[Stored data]
• • • • •

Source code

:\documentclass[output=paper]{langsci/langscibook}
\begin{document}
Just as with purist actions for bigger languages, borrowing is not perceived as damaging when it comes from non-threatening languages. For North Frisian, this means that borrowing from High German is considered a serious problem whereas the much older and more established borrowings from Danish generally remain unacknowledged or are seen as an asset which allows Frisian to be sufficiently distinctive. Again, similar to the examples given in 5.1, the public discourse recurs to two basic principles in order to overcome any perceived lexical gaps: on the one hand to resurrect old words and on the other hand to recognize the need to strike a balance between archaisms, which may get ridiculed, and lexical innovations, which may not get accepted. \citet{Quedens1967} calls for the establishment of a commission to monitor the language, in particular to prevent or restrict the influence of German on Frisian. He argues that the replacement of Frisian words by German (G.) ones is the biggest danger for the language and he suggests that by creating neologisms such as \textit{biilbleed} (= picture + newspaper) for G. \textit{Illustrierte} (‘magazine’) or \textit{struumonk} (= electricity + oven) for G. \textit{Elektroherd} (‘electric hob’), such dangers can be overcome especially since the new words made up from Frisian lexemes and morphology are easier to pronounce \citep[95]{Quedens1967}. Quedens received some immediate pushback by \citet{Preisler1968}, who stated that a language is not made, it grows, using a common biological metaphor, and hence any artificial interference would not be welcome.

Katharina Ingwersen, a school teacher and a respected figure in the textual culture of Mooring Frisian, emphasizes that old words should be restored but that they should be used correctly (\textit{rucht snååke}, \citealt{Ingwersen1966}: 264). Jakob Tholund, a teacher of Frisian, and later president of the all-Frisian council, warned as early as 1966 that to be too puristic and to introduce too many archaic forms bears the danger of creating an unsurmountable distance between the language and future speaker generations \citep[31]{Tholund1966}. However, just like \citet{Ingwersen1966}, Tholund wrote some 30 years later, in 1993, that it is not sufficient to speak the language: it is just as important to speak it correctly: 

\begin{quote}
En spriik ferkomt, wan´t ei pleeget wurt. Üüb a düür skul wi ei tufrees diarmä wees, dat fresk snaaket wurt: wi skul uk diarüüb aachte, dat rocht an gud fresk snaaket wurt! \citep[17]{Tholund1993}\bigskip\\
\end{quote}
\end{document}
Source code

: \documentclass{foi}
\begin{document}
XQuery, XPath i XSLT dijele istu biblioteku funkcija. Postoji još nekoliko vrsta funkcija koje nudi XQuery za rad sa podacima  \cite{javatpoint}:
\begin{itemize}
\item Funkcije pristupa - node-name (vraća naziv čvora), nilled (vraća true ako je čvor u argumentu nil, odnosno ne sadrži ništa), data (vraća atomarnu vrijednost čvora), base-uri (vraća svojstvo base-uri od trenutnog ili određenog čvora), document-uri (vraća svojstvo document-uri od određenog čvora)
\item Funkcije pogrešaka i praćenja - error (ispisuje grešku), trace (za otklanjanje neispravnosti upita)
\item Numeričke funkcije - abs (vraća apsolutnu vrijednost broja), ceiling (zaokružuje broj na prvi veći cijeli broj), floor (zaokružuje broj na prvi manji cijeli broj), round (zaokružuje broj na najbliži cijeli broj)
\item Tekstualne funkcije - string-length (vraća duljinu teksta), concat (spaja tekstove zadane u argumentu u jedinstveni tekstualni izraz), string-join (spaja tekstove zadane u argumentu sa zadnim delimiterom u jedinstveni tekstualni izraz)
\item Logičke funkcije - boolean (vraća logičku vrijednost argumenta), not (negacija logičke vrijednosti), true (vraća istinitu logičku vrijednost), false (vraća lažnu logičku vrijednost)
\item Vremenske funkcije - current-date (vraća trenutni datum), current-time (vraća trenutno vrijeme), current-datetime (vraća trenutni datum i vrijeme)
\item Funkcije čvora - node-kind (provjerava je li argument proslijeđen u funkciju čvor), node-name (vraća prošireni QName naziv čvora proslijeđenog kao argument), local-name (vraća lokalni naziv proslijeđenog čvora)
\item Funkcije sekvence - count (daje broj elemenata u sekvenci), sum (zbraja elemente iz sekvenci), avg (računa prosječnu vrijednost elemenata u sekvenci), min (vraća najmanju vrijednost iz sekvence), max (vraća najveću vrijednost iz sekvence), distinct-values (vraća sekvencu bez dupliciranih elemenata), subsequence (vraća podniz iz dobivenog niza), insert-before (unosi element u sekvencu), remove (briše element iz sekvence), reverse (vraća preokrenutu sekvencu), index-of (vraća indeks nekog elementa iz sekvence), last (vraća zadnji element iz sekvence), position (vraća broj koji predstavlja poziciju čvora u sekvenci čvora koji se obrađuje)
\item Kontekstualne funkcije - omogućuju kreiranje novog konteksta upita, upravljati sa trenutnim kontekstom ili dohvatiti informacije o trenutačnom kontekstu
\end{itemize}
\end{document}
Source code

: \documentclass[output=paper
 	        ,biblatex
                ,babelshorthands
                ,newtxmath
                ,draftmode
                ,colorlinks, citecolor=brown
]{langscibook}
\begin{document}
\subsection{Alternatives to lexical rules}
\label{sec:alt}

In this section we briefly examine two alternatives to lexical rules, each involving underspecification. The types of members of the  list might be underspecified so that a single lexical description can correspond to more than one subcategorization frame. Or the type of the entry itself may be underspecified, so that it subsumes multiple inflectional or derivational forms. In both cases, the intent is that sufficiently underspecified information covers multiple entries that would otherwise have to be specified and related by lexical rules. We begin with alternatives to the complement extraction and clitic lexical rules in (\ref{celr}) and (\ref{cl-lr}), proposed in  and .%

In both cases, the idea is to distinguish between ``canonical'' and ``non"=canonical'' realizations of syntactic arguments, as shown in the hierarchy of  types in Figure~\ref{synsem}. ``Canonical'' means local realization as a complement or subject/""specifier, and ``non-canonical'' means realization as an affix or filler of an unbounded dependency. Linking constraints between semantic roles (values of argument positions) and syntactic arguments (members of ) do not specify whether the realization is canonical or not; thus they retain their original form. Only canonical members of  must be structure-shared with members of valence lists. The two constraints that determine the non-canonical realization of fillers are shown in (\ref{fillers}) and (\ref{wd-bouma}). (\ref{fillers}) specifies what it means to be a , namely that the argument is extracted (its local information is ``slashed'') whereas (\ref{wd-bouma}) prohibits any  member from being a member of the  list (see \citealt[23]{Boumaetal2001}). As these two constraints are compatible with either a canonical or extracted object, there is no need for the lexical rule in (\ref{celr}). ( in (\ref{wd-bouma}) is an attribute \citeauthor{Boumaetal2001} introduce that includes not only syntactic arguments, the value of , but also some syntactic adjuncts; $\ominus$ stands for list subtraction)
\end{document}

• • • • •

WORK ORDER: The full data must appear again, retyped in every detail.

SOLVED EXERCISE:
Source code

:\documentclass[output=paper]{langsci/langscibook}
\begin{document}
Just as with purist actions for bigger languages, borrowing is not perceived as damaging when it comes from non-threatening languages. For North Frisian, this means that borrowing from High German is considered a serious problem whereas the much older and more established borrowings from Danish generally remain unacknowledged or are seen as an asset which allows Frisian to be sufficiently distinctive. Again, similar to the examples given in 5.1, the public discourse recurs to two basic principles in order to overcome any perceived lexical gaps: on the one hand to resurrect old words and on the other hand to recognize the need to strike a balance between archaisms, which may get ridiculed, and lexical innovations, which may not get accepted. \citet{Quedens1967} calls for the establishment of a commission to monitor the language, in particular to prevent or restrict the influence of German on Frisian. He argues that the replacement of Frisian words by German (G.) ones is the biggest danger for the language and he suggests that by creating neologisms such as \textit{biilbleed} (= picture + newspaper) for G. \textit{Illustrierte} (‘magazine’) or \textit{struumonk} (= electricity + oven) for G. \textit{Elektroherd} (‘electric hob’), such dangers can be overcome especially since the new words made up from Frisian lexemes and morphology are easier to pronounce \citep[95]{Quedens1967}. Quedens received some immediate pushback by \citet{Preisler1968}, who stated that a language is not made, it grows, using a common biological metaphor, and hence any artificial interference would not be welcome.

Katharina Ingwersen, a school teacher and a respected figure in the textual culture of Mooring Frisian, emphasizes that old words should be restored but that they should be used correctly (\textit{rucht snååke}, \citealt{Ingwersen1966}: 264). Jakob Tholund, a teacher of Frisian, and later president of the all-Frisian council, warned as early as 1966 that to be too puristic and to introduce too many archaic forms bears the danger of creating an unsurmountable distance between the language and future speaker generations \citep[31]{Tholund1966}. However, just like \citet{Ingwersen1966}, Tholund wrote some 30 years later, in 1993, that it is not sufficient to speak the language: it is just as important to speak it correctly: 

\begin{quote}
En spriik ferkomt, wan´t ei pleeget wurt. Üüb a düür skul wi ei tufrees diarmä wees, dat fresk snaaket wurt: wi skul uk diarüüb aachte, dat rocht an gud fresk snaaket wurt! \citep[17]{Tholund1993}\bigskip\\
\end{quote}
\end{document}
Source code

: \documentclass{foi}
\begin{document}
XQuery, XPath i XSLT dijele istu biblioteku funkcija. Postoji još nekoliko vrsta funkcija koje nudi XQuery za rad sa podacima  \cite{javatpoint}:
\begin{itemize}
\item Funkcije pristupa - node-name (vraća naziv čvora), nilled (vraća true ako je čvor u argumentu nil, odnosno ne sadrži ništa), data (vraća atomarnu vrijednost čvora), base-uri (vraća svojstvo base-uri od trenutnog ili određenog čvora), document-uri (vraća svojstvo document-uri od određenog čvora)
\item Funkcije pogrešaka i praćenja - error (ispisuje grešku), trace (za otklanjanje neispravnosti upita)
\item Numeričke funkcije - abs (vraća apsolutnu vrijednost broja), ceiling (zaokružuje broj na prvi veći cijeli broj), floor (zaokružuje broj na prvi manji cijeli broj), round (zaokružuje broj na najbliži cijeli broj)
\item Tekstualne funkcije - string-length (vraća duljinu teksta), concat (spaja tekstove zadane u argumentu u jedinstveni tekstualni izraz), string-join (spaja tekstove zadane u argumentu sa zadnim delimiterom u jedinstveni tekstualni izraz)
\item Logičke funkcije - boolean (vraća logičku vrijednost argumenta), not (negacija logičke vrijednosti), true (vraća istinitu logičku vrijednost), false (vraća lažnu logičku vrijednost)
\item Vremenske funkcije - current-date (vraća trenutni datum), current-time (vraća trenutno vrijeme), current-datetime (vraća trenutni datum i vrijeme)
\item Funkcije čvora - node-kind (provjerava je li argument proslijeđen u funkciju čvor), node-name (vraća prošireni QName naziv čvora proslijeđenog kao argument), local-name (vraća lokalni naziv proslijeđenog čvora)
\item Funkcije sekvence - count (daje broj elemenata u sekvenci), sum (zbraja elemente iz sekvenci), avg (računa prosječnu vrijednost elemenata u sekvenci), min (vraća najmanju vrijednost iz sekvence), max (vraća najveću vrijednost iz sekvence), distinct-values (vraća sekvencu bez dupliciranih elemenata), subsequence (vraća podniz iz dobivenog niza), insert-before (unosi element u sekvencu), remove (briše element iz sekvence), reverse (vraća preokrenutu sekvencu), index-of (vraća indeks nekog elementa iz sekvence), last (vraća zadnji element iz sekvence), position (vraća broj koji predstavlja poziciju čvora u sekvenci čvora koji se obrađuje)
\item Kontekstualne funkcije - omogućuju kreiranje novog konteksta upita, upravljati sa trenutnim kontekstom ili dohvatiti informacije o trenutačnom kontekstu
\end{itemize}
\end{document}
Source code

: \documentclass[output=paper
 	        ,biblatex
                ,babelshorthands
                ,newtxmath
                ,draftmode
                ,colorlinks, citecolor=brown
]{langscibook}
\begin{document}
\subsection{Alternatives to lexical rules}
\label{sec:alt}

In this section we briefly examine two alternatives to lexical rules, each involving underspecification. The types of members of the  list might be underspecified so that a single lexical description can correspond to more than one subcategorization frame. Or the type of the entry itself may be underspecified, so that it subsumes multiple inflectional or derivational forms. In both cases, the intent is that sufficiently underspecified information covers multiple entries that would otherwise have to be specified and related by lexical rules. We begin with alternatives to the complement extraction and clitic lexical rules in (\ref{celr}) and (\ref{cl-lr}), proposed in  and .%

In both cases, the idea is to distinguish between ``canonical'' and ``non"=canonical'' realizations of syntactic arguments, as shown in the hierarchy of  types in Figure~\ref{synsem}. ``Canonical'' means local realization as a complement or subject/""specifier, and ``non-canonical'' means realization as an affix or filler of an unbounded dependency. Linking constraints between semantic roles (values of argument positions) and syntactic arguments (members of ) do not specify whether the realization is canonical or not; thus they retain their original form. Only canonical members of  must be structure-shared with members of valence lists. The two constraints that determine the non-canonical realization of fillers are shown in (\ref{fillers}) and (\ref{wd-bouma}). (\ref{fillers}) specifies what it means to be a , namely that the argument is extracted (its local information is ``slashed'') whereas (\ref{wd-bouma}) prohibits any  member from being a member of the  list (see \citealt[23]{Boumaetal2001}). As these two constraints are compatible with either a canonical or extracted object, there is no need for the lexical rule in (\ref{celr}). ( in (\ref{wd-bouma}) is an attribute \citeauthor{Boumaetal2001} introduce that includes not only syntactic arguments, the value of , but also some syntactic adjuncts; $\ominus$ stands for list subtraction)
\end{document}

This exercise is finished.